Enviro commissioner: end miners’ free-ride in DoC estate

Parliamentary Commissioner for the Environment Jan Wright has released her Mining the Conservation Estate report. Among other important points, it hits on an issue that was raised by writers on The Standard during the Schedule 4 fight. Why is it that miners get to mine on conservation estate without paying any lease for the use of land? No private land owner would give away their land like that, why should we as taxpayers?

No wonder the mining lobby is so keen to get their dirty mitts on our conservation estate – it’s not the minerals it holds (most of our minerals are under private land) so much as the ability to mine rent-free and pocket the profits.

Naturally, the miners are insisting that nothing needs to be changed.

Remember, the fight over mining on the conservation estate isn’t over. Having being forced, kicking and screaming, to back down on opening up Schedule 4 land, the Government is looking at the rest of the conservation estate instead.

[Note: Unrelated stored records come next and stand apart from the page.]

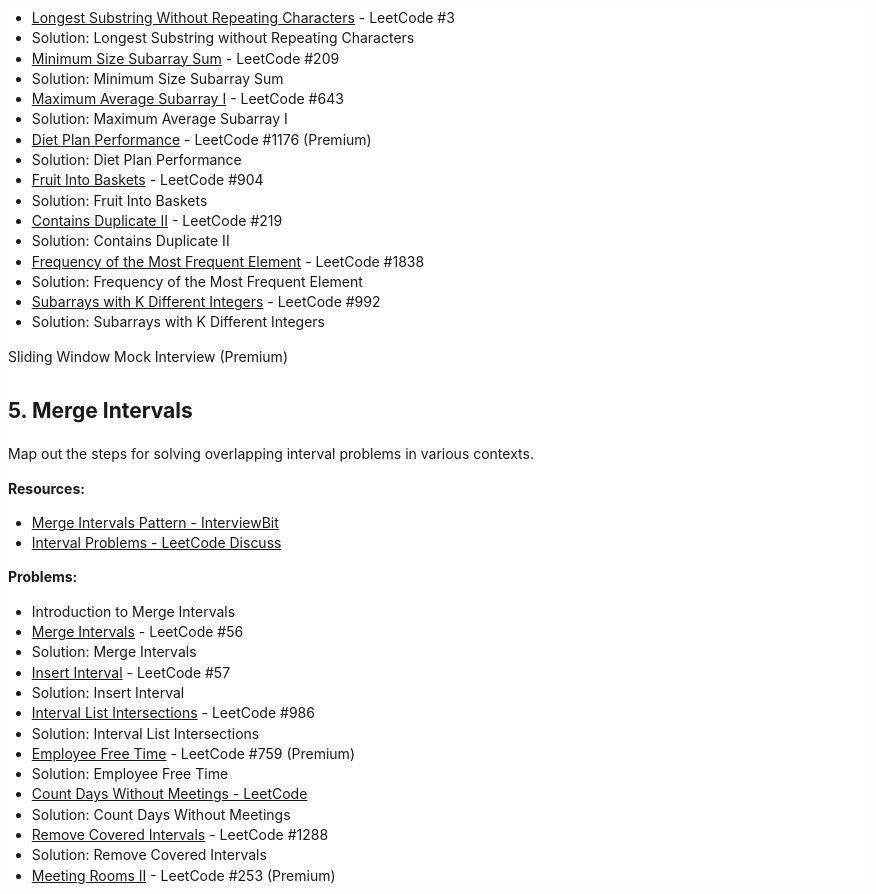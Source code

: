 - [Longest Substring Without Repeating Characters](https://leetcode.com/problems/longest-substring-without-repeating-characters/) - LeetCode #3
- Solution: Longest Substring without Repeating Characters
- [Minimum Size Subarray Sum](https://leetcode.com/problems/minimum-size-subarray-sum/) - LeetCode #209
- Solution: Minimum Size Subarray Sum
- [Maximum Average Subarray I](https://leetcode.com/problems/maximum-average-subarray-i/) - LeetCode #643
- Solution: Maximum Average Subarray I
- [Diet Plan Performance](https://leetcode.com/problems/diet-plan-performance/) - LeetCode #1176 (Premium)
- Solution: Diet Plan Performance
- [Fruit Into Baskets](https://leetcode.com/problems/fruit-into-baskets/) - LeetCode #904
- Solution: Fruit Into Baskets
- [Contains Duplicate II](https://leetcode.com/problems/contains-duplicate-ii/) - LeetCode #219
- Solution: Contains Duplicate II
- [Frequency of the Most Frequent Element](https://leetcode.com/problems/frequency-of-the-most-frequent-element/) - LeetCode #1838
- Solution: Frequency of the Most Frequent Element
- [Subarrays with K Different Integers](https://leetcode.com/problems/subarrays-with-k-different-integers/) - LeetCode #992
- Solution: Subarrays with K Different Integers

Sliding Window Mock Interview (Premium)

## 5. Merge Intervals

Map out the steps for solving overlapping interval problems in various contexts.

**Resources:**

- [Merge Intervals Pattern - InterviewBit](https://www.interviewbit.com/tutorial/merge-intervals/)
- [Interval Problems - LeetCode Discuss](https://leetcode.com/discuss/study-guide/794725/General-Pattern-for-greedy-approach-for-interval-scheduling-problems)

**Problems:**

- Introduction to Merge Intervals
- [Merge Intervals](https://leetcode.com/problems/merge-intervals/) - LeetCode #56
- Solution: Merge Intervals
- [Insert Interval](https://leetcode.com/problems/insert-interval/) - LeetCode #57
- Solution: Insert Interval
- [Interval List Intersections](https://leetcode.com/problems/interval-list-intersections/) - LeetCode #986
- Solution: Interval List Intersections
- [Employee Free Time](https://leetcode.com/problems/employee-free-time/) - LeetCode #759 (Premium)
- Solution: Employee Free Time
- [Count Days Without Meetings - LeetCode](https://leetcode.com/problems/count-days-without-meetings/description/)
- Solution: Count Days Without Meetings
- [Remove Covered Intervals](https://leetcode.com/problems/remove-covered-intervals/) - LeetCode #1288
- Solution: Remove Covered Intervals
- [Meeting Rooms II](https://leetcode.com/problems/meeting-rooms-ii/) - LeetCode #253 (Premium)
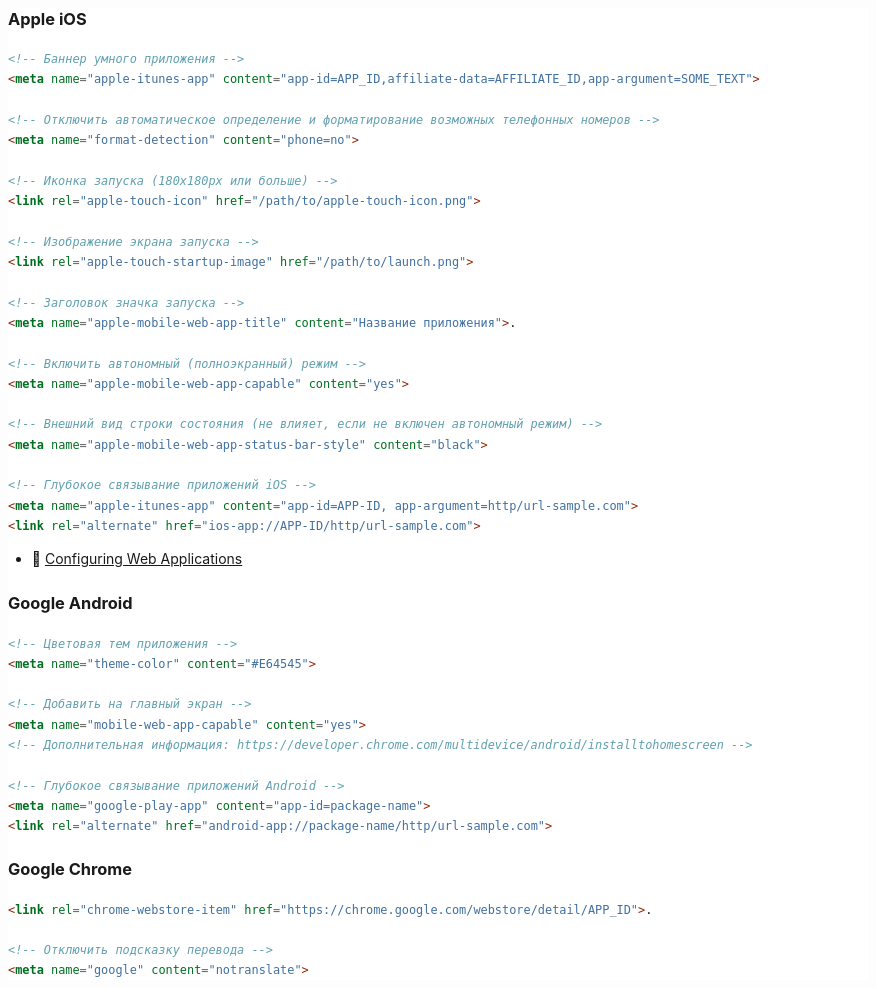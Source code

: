 ### Apple iOS

```html
<!-- Баннер умного приложения -->
<meta name="apple-itunes-app" content="app-id=APP_ID,affiliate-data=AFFILIATE_ID,app-argument=SOME_TEXT">

<!-- Отключить автоматическое определение и форматирование возможных телефонных номеров -->
<meta name="format-detection" content="phone=no">

<!-- Иконка запуска (180x180px или больше) -->
<link rel="apple-touch-icon" href="/path/to/apple-touch-icon.png">

<!-- Изображение экрана запуска -->
<link rel="apple-touch-startup-image" href="/path/to/launch.png">

<!-- Заголовок значка запуска -->
<meta name="apple-mobile-web-app-title" content="Название приложения">.

<!-- Включить автономный (полноэкранный) режим -->
<meta name="apple-mobile-web-app-capable" content="yes">

<!-- Внешний вид строки состояния (не влияет, если не включен автономный режим) -->
<meta name="apple-mobile-web-app-status-bar-style" content="black">

<!-- Глубокое связывание приложений iOS -->
<meta name="apple-itunes-app" content="app-id=APP-ID, app-argument=http/url-sample.com">
<link rel="alternate" href="ios-app://APP-ID/http/url-sample.com">
```

- 📖 [Configuring Web Applications](https://developer.apple.com/library/content/documentation/AppleApplications/Reference/SafariWebContent/ConfiguringWebApplications/ConfiguringWebApplications.html)

### Google Android

```html
<!-- Цветовая тем приложения -->
<meta name="theme-color" content="#E64545">

<!-- Добавить на главный экран -->
<meta name="mobile-web-app-capable" content="yes">
<!-- Дополнительная информация: https://developer.chrome.com/multidevice/android/installtohomescreen -->

<!-- Глубокое связывание приложений Android -->
<meta name="google-play-app" content="app-id=package-name">
<link rel="alternate" href="android-app://package-name/http/url-sample.com">
```

### Google Chrome

```html
<link rel="chrome-webstore-item" href="https://chrome.google.com/webstore/detail/APP_ID">.

<!-- Отключить подсказку перевода -->
<meta name="google" content="notranslate">
```
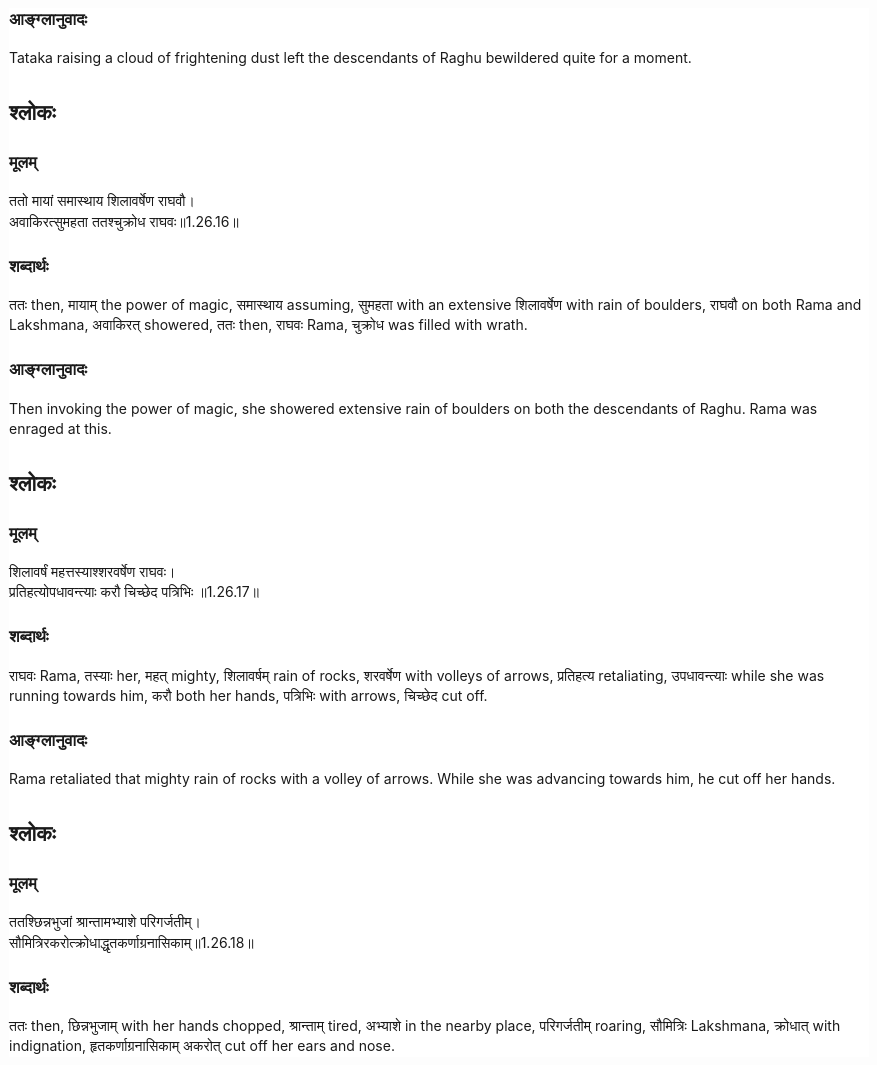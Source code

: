### आङ्ग्लानुवादः
Tataka raising a cloud of frightening dust left the descendants of Raghu bewildered quite for a moment.



## श्लोकः
### मूलम्
ततो मायां समास्थाय शिलावर्षेण राघवौ।  
अवाकिरत्सुमहता ततश्चुक्रोध राघवः॥1.26.16॥

### शब्दार्थः
ततः then, मायाम् the power of magic, समास्थाय assuming, सुमहता with an extensive  शिलावर्षेण with rain of boulders, राघवौ on both Rama and Lakshmana, अवाकिरत् showered, ततः then, राघवः Rama, चुक्रोध was filled with wrath.

### आङ्ग्लानुवादः
Then invoking the power of magic, she showered extensive rain of boulders on both the descendants of Raghu. Rama was enraged at this.



## श्लोकः
### मूलम्
शिलावर्षं महत्तस्याश्शरवर्षेण राघवः।  
प्रतिहत्योपधावन्त्याः करौ चिच्छेद पत्रिभिः ॥1.26.17॥

### शब्दार्थः
राघवः Rama, तस्याः her, महत् mighty, शिलावर्षम् rain of rocks, शरवर्षेण with volleys of arrows, प्रतिहत्य retaliating, उपधावन्त्याः while she was running towards him, करौ both her hands, पत्रिभिः with arrows, चिच्छेद cut off.

### आङ्ग्लानुवादः
Rama retaliated that mighty rain of rocks with a volley of arrows. While she was advancing towards him, he cut off her hands.



## श्लोकः
### मूलम्
ततश्छिन्नभुजां श्रान्तामभ्याशे परिगर्जतीम्।  
सौमित्रिरकरोत्क्रोधाद्धृतकर्णाग्रनासिकाम्॥1.26.18॥

### शब्दार्थः
ततः then, छिन्नभुजाम् with her hands chopped, श्रान्ताम् tired, अभ्याशे in the nearby place, परिगर्जतीम् roaring, सौमित्रिः Lakshmana, क्रोधात् with indignation, हृतकर्णाग्रनासिकाम् अकरोत् cut off her ears and nose.
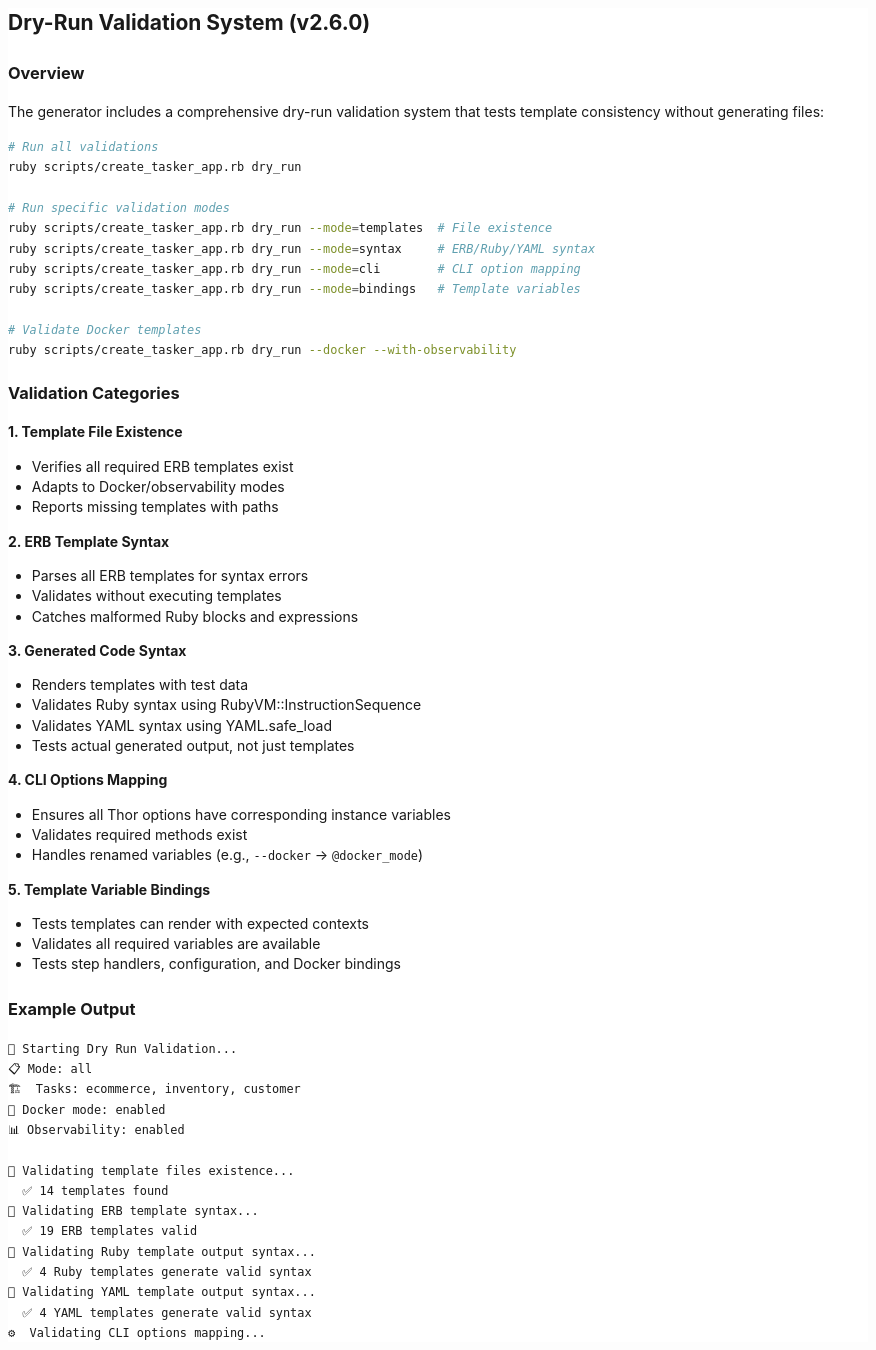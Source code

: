 ## Dry-Run Validation System (v2.6.0)

### Overview
The generator includes a comprehensive dry-run validation system that tests template consistency without generating files:

```bash
# Run all validations
ruby scripts/create_tasker_app.rb dry_run

# Run specific validation modes
ruby scripts/create_tasker_app.rb dry_run --mode=templates  # File existence
ruby scripts/create_tasker_app.rb dry_run --mode=syntax     # ERB/Ruby/YAML syntax
ruby scripts/create_tasker_app.rb dry_run --mode=cli        # CLI option mapping
ruby scripts/create_tasker_app.rb dry_run --mode=bindings   # Template variables

# Validate Docker templates
ruby scripts/create_tasker_app.rb dry_run --docker --with-observability
```

### Validation Categories

**1. Template File Existence**
- Verifies all required ERB templates exist
- Adapts to Docker/observability modes
- Reports missing templates with paths

**2. ERB Template Syntax**
- Parses all ERB templates for syntax errors
- Validates without executing templates
- Catches malformed Ruby blocks and expressions

**3. Generated Code Syntax**
- Renders templates with test data
- Validates Ruby syntax using RubyVM::InstructionSequence
- Validates YAML syntax using YAML.safe_load
- Tests actual generated output, not just templates

**4. CLI Options Mapping**
- Ensures all Thor options have corresponding instance variables
- Validates required methods exist
- Handles renamed variables (e.g., `--docker` → `@docker_mode`)

**5. Template Variable Bindings**
- Tests templates can render with expected contexts
- Validates all required variables are available
- Tests step handlers, configuration, and Docker bindings

### Example Output
```
🧪 Starting Dry Run Validation...
📋 Mode: all
🏗️  Tasks: ecommerce, inventory, customer
🐳 Docker mode: enabled
📊 Observability: enabled

📁 Validating template files existence...
  ✅ 14 templates found
🔧 Validating ERB template syntax...
  ✅ 19 ERB templates valid
💎 Validating Ruby template output syntax...
  ✅ 4 Ruby templates generate valid syntax
📄 Validating YAML template output syntax...
  ✅ 4 YAML templates generate valid syntax
⚙️  Validating CLI options mapping...
```
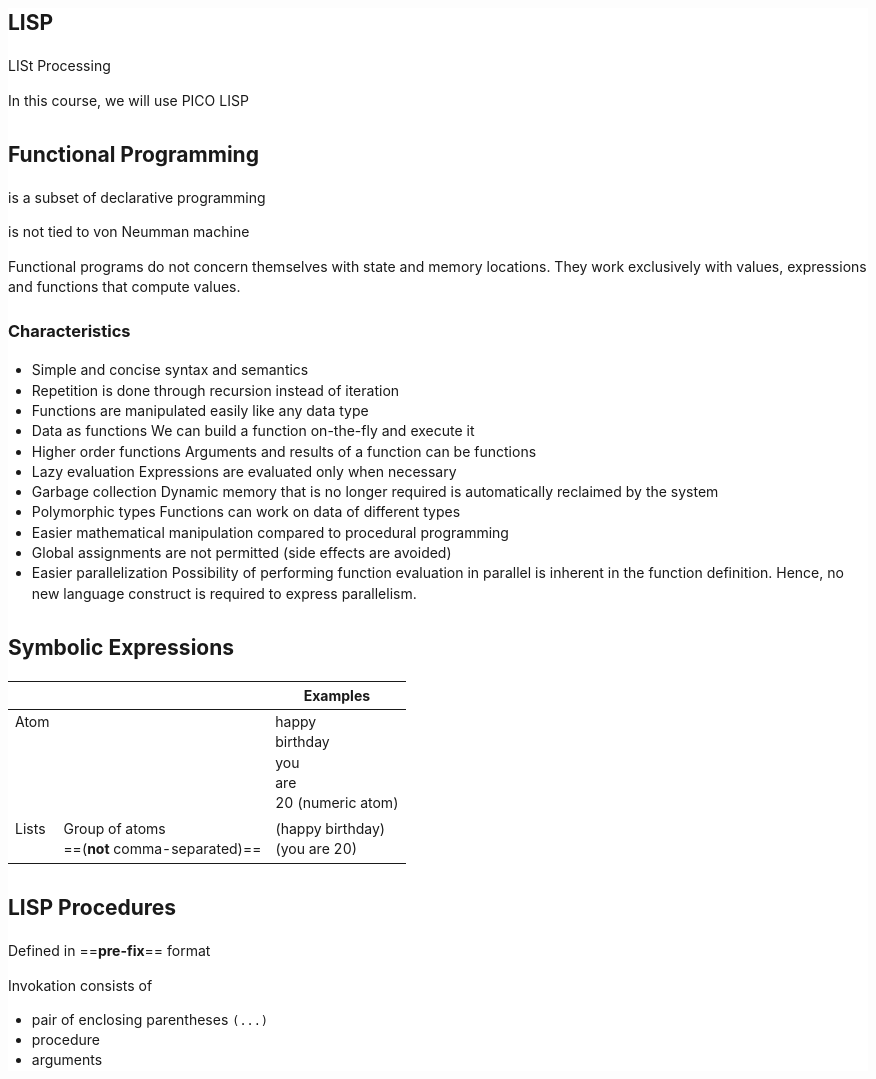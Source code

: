 ## LISP

LISt Processing

In this course, we will use PICO LISP

## Functional Programming

is a subset of declarative programming

is not tied to von Neumman machine

Functional programs do not concern themselves with state and memory locations. They work exclusively with values, expressions and functions that compute values.

### Characteristics

- Simple and concise syntax and semantics
- Repetition is done through recursion instead of iteration
- Functions are manipulated easily like any data type
- Data as functions
  We can build a function on-the-fly and execute it
- Higher order functions
  Arguments and results of a function can be functions
- Lazy evaluation
  Expressions are evaluated only when necessary
- Garbage collection
  Dynamic memory that is no longer required is automatically reclaimed by the system
- Polymorphic types
  Functions can work on data of different types
- Easier mathematical manipulation compared to procedural programming
- Global assignments are not permitted (side effects are avoided)
- Easier parallelization
  Possibility of performing function evaluation in parallel is inherent in the function definition. Hence, no new language construct is required to express parallelism.

## Symbolic Expressions

|       |                                                   | Examples                                                     |
| ----- | ------------------------------------------------- | ------------------------------------------------------------ |
| Atom  |                                                   | happy<br />birthday<br />you<br />are<br />20 (numeric atom) |
| Lists | Group of atoms<br />==(**not** comma-separated)== | (happy birthday)<br />(you are 20)                           |

## LISP Procedures

Defined in ==**pre-fix**== format

Invokation consists of 

- pair of enclosing parentheses `(...)`
- procedure
- arguments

My position has always been that outside Schedule 4 mining may have a place on areas of low conservation value providing the miner pays a bond for restoring or improving the land once the mining is done as well as paying for using our land. And providing that digging up these one-off endowments now makes more sense than holding on to them for the future. And, of course, it has to be shown that the national benefit outweighs any loss to other users of the land and New Zealand’s international image.

These ought to be bare minimum requirements. Our natural heritage should not become a lolly scramble for miners.